Causal Motion Diffusion Models for Autoregressive Motion Generation

TL;DR

Experiments on HumanML3D and SnapMoGen demonstrate that CMDM outperforms existing diffusion and autoregressive models in both semantic fidelity and temporal smoothness, while substantially reducing inference latency.

Abstract

Recent advances in motion diffusion models have substantially improved the realism of human motion synthesis. However, existing approaches either rely on full-sequence diffusion models with bidirectional generation, which limits temporal causality and real-time applicability, or autoregressive models that suffer from instability and cumulative errors. In this work, we present Causal Motion Diffusion Models (CMDM), a unified framework for autoregressive motion generation based on a causal diffusion transformer that operates in a semantically aligned latent space. CMDM builds upon a Motion-Language-Aligned Causal VAE (MAC-VAE), which encodes motion sequences into temporally causal latent representations. On top of this latent representation, an autoregressive diffusion transformer is trained using causal diffusion forcing to perform temporally ordered denoising across motion frames. To achieve fast inference, we introduce a frame-wise sampling schedule with causal uncertainty, where each subsequent frame is predicted from partially denoised previous frames. The resulting framework supports high-quality text-to-motion generation, streaming synthesis, and long-horizon motion generation at interactive rates.
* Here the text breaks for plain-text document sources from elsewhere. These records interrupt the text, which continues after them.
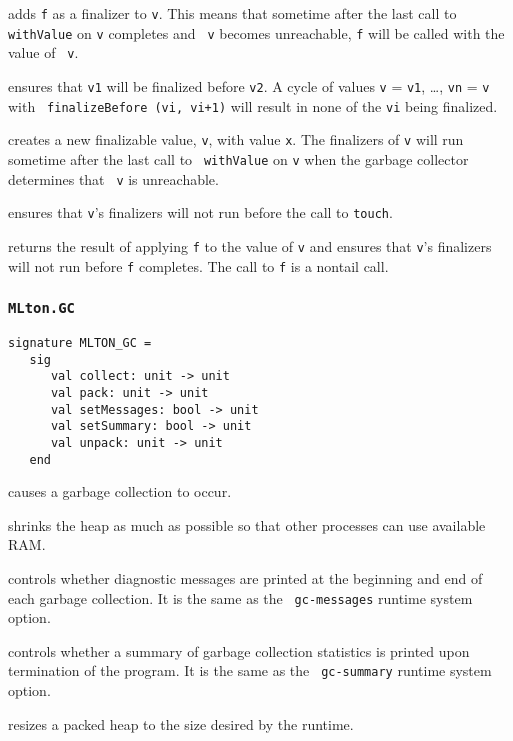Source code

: \begin{description}

adds {\tt f} as a finalizer to {\tt v}.  This means that sometime
after the last call to {\tt withValue} on {\tt v} completes and {\tt
v} becomes unreachable, {\tt f} will be called with the value of {\tt
v}.

ensures that {\tt v1} will be finalized before {\tt v2}.  A cycle of
values {\tt v} = {\tt v1}, \ldots, {\tt vn} = {\tt v} with {\tt
finalizeBefore (vi, vi+1)} will result in none of the {\tt vi} being
finalized.

creates a new finalizable value, {\tt v}, with value {\tt x}.  The
finalizers of {\tt v} will run sometime after the last call to {\tt
withValue} on {\tt v} when the garbage collector determines that {\tt
v} is unreachable.

ensures that {\tt v}'s finalizers will not run before the call to
{\tt touch}.

returns the result of applying {\tt f} to the value of {\tt v} and
ensures that {\tt v}'s finalizers will not run before {\tt f}
completes.  The call to {\tt f} is a nontail call.

\end{description}

\subsubsection{{\tt MLton.GC}}
%
\begin{verbatim}
signature MLTON_GC =
   sig
      val collect: unit -> unit
      val pack: unit -> unit
      val setMessages: bool -> unit
      val setSummary: bool -> unit
      val unpack: unit -> unit
   end
\end{verbatim}

\begin{description}
causes a garbage collection to occur.

shrinks the heap as much as possible so that other processes can use
available RAM.

controls whether diagnostic messages are printed at the beginning and
end of each garbage collection.  It is the same as the {\tt
gc-messages} runtime system option.

controls whether a summary of garbage collection statistics is printed
upon termination of the program.  It is the same as the {\tt
gc-summary} runtime system option.

resizes a packed heap to the size desired by the runtime.

\end{description}
%
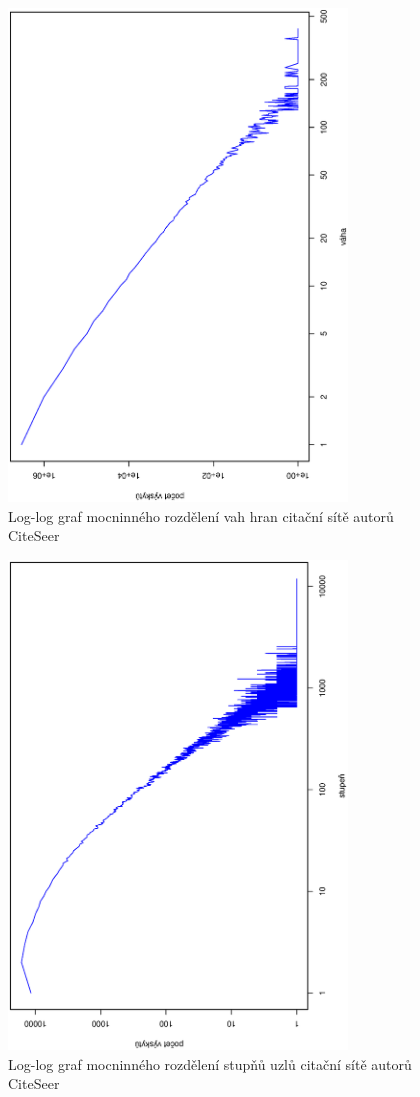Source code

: \documentclass{bakalarka}
\begin{document}
\begin{figure}[!ht]
\centering
	\includegraphics[width=9cm,angle=270]{ewd_citeseer.eps}
	\caption{Log-log graf mocninného rozdělení vah hran citační sítě autorů CiteSeer}
	\label{fig:citeseerweightsdistribution}
\end{figure}
\begin{figure}[!ht]
\centering
	\includegraphics[width=9cm,angle=270]{dd_citeseer.eps}
	\caption{Log-log graf mocninného rozdělení stupňů uzlů citační sítě autorů CiteSeer}
	\label{fig:citeseerdegreedistribution}
\end{figure}
\end{document}
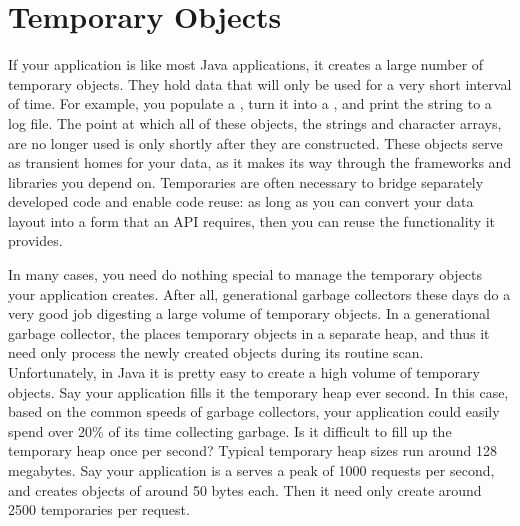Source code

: \section{Temporary Objects}
\label{temporary-lifetime}

If your application is like most Java applications, it creates a large number of
temporary objects. They hold data that will only be used for a very short
interval of time. For example, you populate a , turn it into
a , and print the string to a log file. The point at which all of
these objects, the strings and character arrays, are no longer used is only
shortly after they are constructed. These objects serve as transient homes for
your data, as it makes its way through the frameworks and libraries you depend
on. Temporaries are often necessary to bridge separately developed code and
enable code reuse: as long as you can convert your data layout into a form that
an API requires, then you can reuse the functionality it provides.

In many cases, you need do nothing special to manage the temporary objects your
application creates. After all, generational garbage collectors these days do a
very good job digesting a large volume of temporary objects. In a generational
garbage collector, the \jre places temporary objects in a separate heap, and
thus it need only process the newly created objects during its routine scan.
Unfortunately, in Java it is pretty easy to create a high volume of temporary
objects. Say your application 
fills it the temporary heap ever second. In this case, based on the common
speeds of garbage collectors, your application could easily spend over 20\% of its time
collecting garbage.
Is it difficult to fill up the temporary heap once per second? Typical
temporary heap sizes run around 128 megabytes. Say your application is a serves
a peak of 1000 requests per second, and creates objects of around 50 bytes each.
Then it need only create around 2500 temporaries per request.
Experiments on HumanML3D and SnapMoGen demonstrate that CMDM outperforms existing diffusion and autoregressive models in both semantic fidelity and temporal smoothness, while substantially reducing inference latency.

Figures (7)

• Figure 1: Overview of the existing methods and the proposed method. Existing diffusion-based methods (left) perform full-sequence denoising using the same noise level across all frames. In contrast, our proposed CMDM (right) introduces a causal diffusion forcing mechanism that operates on semantic causal latent features with frame-wise noise levels.
• Figure 2: Overview of the proposed CMDM framework. CMDM consists of three key components: (a) MAC-VAE, which encodes motion sequences into motion–language–aligned and temporally causal latent features using a causal encoder–decoder structure supervised by motion-language model alignment; (b) Causal-DiT, which performs diffusion denoising with causal self-attention and cross-attention to text embeddings, ensuring temporally ordered and semantically consistent frame refinement; and (c) Causal Diffusion Forcing, which applies independent frame-level noise during training and a causal uncertainty schedule during inference, where the redness intensity represents the noise level. This design enables CMDM to achieve temporally consistent, semantically aligned, and efficient text-to-motion generation suitable for streaming and long-horizon synthesis.
• Figure 3: Qualitative results of long-horizon motion generation. Comparison between our CMDM and previous methods. The generated motion is continuous and seamless; for visualization purposes, we split each long sequence into shorter segments corresponding to their captions. Please refer to the videos in the supplementary materials for the complete motion sequences.
• Figure 4: Qualitative results of long-horizon motion generation on HumanML3D. Comparison between our CMDM and previous methods. The generated motion is continuous and seamless; for visualization purposes, we split each long sequence into shorter segments corresponding to their captions. Please refer to the videos in the supplementary materials for the complete motion sequences.
• Figure 5: Qualitative results of long-horizon motion generation on SnapMoGen. Comparison between our CMDM and previous methods. The generated motion is continuous and seamless; for visualization purposes, we split each long sequence into shorter segments corresponding to their captions. Please refer to the videos in the supplementary materials for the complete motion sequences.